Cette bande dessinée publiée au format 25 X 18, séduit par son titre provocateur « les pieds noirs à la mer » qui rappelle les banderoles placées sur le port de Marseille lors de l’été 1962. L’action est distanciée puisque l’histoire se déroule en 1984 comme le rappellent opportunément les bulles qui reprennent les ouvertures de titres des journaux de 20 heures de la période. 22 ans après la fin de la guerre d’Algérie, le personnage qui sert de fil conducteur à l’histoire, le jeune Daniel, découvre à Marseille la trajectoire de ses grands-parents sur fond d’histoire familiale qui rencontre quelque part la grande histoire.

Le propos de l’auteur associe des souvenirs personnels et des trajectoires historiques avec des personnages emblématiques de cet épisode qu’a constitué la guerre d’Algérie. Les grands-parents du jeune Daniel forment un couple assez représentatif de cette population de petits blancs qui ont été broyés par les convulsions de la décolonisation. Broyés également par leur aveuglement et par leur suivisme à l’égard de ceux qui ont voulu instrumentaliser cette tragédie.

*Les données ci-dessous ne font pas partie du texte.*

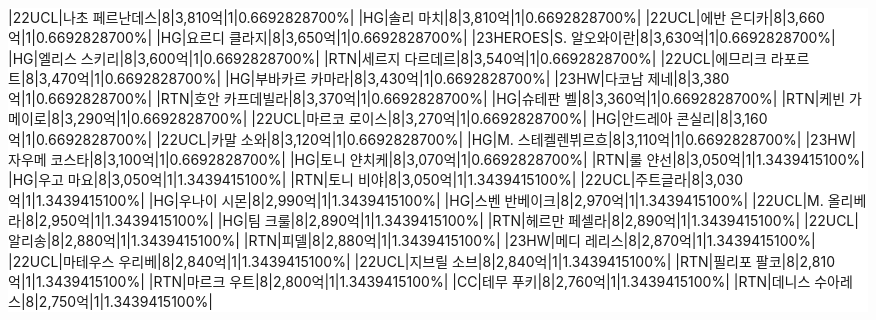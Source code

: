 |22UCL|나초 페르난데스|8|3,810억|1|0.6692828700%|
|HG|솔리 마치|8|3,810억|1|0.6692828700%|
|22UCL|에반 은디카|8|3,660억|1|0.6692828700%|
|HG|요르디 클라지|8|3,650억|1|0.6692828700%|
|23HEROES|S. 알오와이란|8|3,630억|1|0.6692828700%|
|HG|엘리스 스키리|8|3,600억|1|0.6692828700%|
|RTN|세르지 다르데르|8|3,540억|1|0.6692828700%|
|22UCL|에므리크 라포르트|8|3,470억|1|0.6692828700%|
|HG|부바카르 카마라|8|3,430억|1|0.6692828700%|
|23HW|다코남 제네|8|3,380억|1|0.6692828700%|
|RTN|호안 카프데빌라|8|3,370억|1|0.6692828700%|
|HG|슈테판 벨|8|3,360억|1|0.6692828700%|
|RTN|케빈 가메이로|8|3,290억|1|0.6692828700%|
|22UCL|마르코 로이스|8|3,270억|1|0.6692828700%|
|HG|안드레아 콘실리|8|3,160억|1|0.6692828700%|
|22UCL|카말 소와|8|3,120억|1|0.6692828700%|
|HG|M. 스테켈렌뷔르흐|8|3,110억|1|0.6692828700%|
|23HW|자우메 코스타|8|3,100억|1|0.6692828700%|
|HG|토니 얀치케|8|3,070억|1|0.6692828700%|
|RTN|룰 얀선|8|3,050억|1|1.3439415100%|
|HG|우고 마요|8|3,050억|1|1.3439415100%|
|RTN|토니 비야|8|3,050억|1|1.3439415100%|
|22UCL|주트글라|8|3,030억|1|1.3439415100%|
|HG|우나이 시몬|8|2,990억|1|1.3439415100%|
|HG|스벤 반베이크|8|2,970억|1|1.3439415100%|
|22UCL|M. 올리베라|8|2,950억|1|1.3439415100%|
|HG|팀 크룰|8|2,890억|1|1.3439415100%|
|RTN|헤르만 페셀라|8|2,890억|1|1.3439415100%|
|22UCL|알리송|8|2,880억|1|1.3439415100%|
|RTN|피델|8|2,880억|1|1.3439415100%|
|23HW|메디 레리스|8|2,870억|1|1.3439415100%|
|22UCL|마테우스 우리베|8|2,840억|1|1.3439415100%|
|22UCL|지브릴 소브|8|2,840억|1|1.3439415100%|
|RTN|필리포 팔코|8|2,810억|1|1.3439415100%|
|RTN|마르크 우트|8|2,800억|1|1.3439415100%|
|CC|테무 푸키|8|2,760억|1|1.3439415100%|
|RTN|데니스 수아레스|8|2,750억|1|1.3439415100%|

Ce récit se déroule également au cœur de la ville de Marseille à une époque où l’on ne parlait pas encore beaucoup des quartiers nord et des règlements de comptes à la Kalashnikov entre dealers. Le milieu marseillais est représenté dans cette histoire par un membre de la famille qui associe amour des belles voitures, frime et proxénétisme.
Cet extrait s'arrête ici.